> **Work instructions**:
Return all the data, word for word.

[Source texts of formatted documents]
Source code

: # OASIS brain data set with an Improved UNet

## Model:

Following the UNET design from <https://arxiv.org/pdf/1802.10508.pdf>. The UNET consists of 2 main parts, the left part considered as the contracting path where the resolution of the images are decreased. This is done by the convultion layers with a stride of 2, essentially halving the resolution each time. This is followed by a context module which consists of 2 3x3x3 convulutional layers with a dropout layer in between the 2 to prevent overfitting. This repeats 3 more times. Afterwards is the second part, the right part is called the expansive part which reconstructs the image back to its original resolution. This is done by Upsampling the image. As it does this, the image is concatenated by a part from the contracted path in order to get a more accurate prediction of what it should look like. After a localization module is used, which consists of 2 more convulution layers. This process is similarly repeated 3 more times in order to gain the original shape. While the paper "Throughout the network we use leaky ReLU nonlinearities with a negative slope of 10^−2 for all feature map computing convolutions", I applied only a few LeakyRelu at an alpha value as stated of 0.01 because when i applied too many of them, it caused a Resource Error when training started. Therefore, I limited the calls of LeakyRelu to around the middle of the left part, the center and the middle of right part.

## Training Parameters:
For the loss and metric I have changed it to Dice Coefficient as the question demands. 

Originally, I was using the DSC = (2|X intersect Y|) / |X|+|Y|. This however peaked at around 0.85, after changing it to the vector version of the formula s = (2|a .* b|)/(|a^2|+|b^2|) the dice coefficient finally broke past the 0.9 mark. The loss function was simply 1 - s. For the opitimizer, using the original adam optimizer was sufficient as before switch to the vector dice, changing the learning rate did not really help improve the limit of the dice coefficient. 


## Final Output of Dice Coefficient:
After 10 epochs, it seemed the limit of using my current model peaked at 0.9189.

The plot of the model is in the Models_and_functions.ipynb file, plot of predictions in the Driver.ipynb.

> **Task solution**:
Source code

: # OASIS brain data set with an Improved UNet

## Model:

Following the UNET design from <https://arxiv.org/pdf/1802.10508.pdf>. The UNET consists of 2 main parts, the left part considered as the contracting path where the resolution of the images are decreased. This is done by the convultion layers with a stride of 2, essentially halving the resolution each time. This is followed by a context module which consists of 2 3x3x3 convulutional layers with a dropout layer in between the 2 to prevent overfitting. This repeats 3 more times. Afterwards is the second part, the right part is called the expansive part which reconstructs the image back to its original resolution. This is done by Upsampling the image. As it does this, the image is concatenated by a part from the contracted path in order to get a more accurate prediction of what it should look like. After a localization module is used, which consists of 2 more convulution layers. This process is similarly repeated 3 more times in order to gain the original shape. While the paper "Throughout the network we use leaky ReLU nonlinearities with a negative slope of 10^−2 for all feature map computing convolutions", I applied only a few LeakyRelu at an alpha value as stated of 0.01 because when i applied too many of them, it caused a Resource Error when training started. Therefore, I limited the calls of LeakyRelu to around the middle of the left part, the center and the middle of right part.

## Training Parameters:
For the loss and metric I have changed it to Dice Coefficient as the question demands. 

Originally, I was using the DSC = (2|X intersect Y|) / |X|+|Y|. This however peaked at around 0.85, after changing it to the vector version of the formula s = (2|a .* b|)/(|a^2|+|b^2|) the dice coefficient finally broke past the 0.9 mark. The loss function was simply 1 - s. For the opitimizer, using the original adam optimizer was sufficient as before switch to the vector dice, changing the learning rate did not really help improve the limit of the dice coefficient. 


## Final Output of Dice Coefficient:
After 10 epochs, it seemed the limit of using my current model peaked at 0.9189.

The plot of the model is in the Models_and_functions.ipynb file, plot of predictions in the Driver.ipynb.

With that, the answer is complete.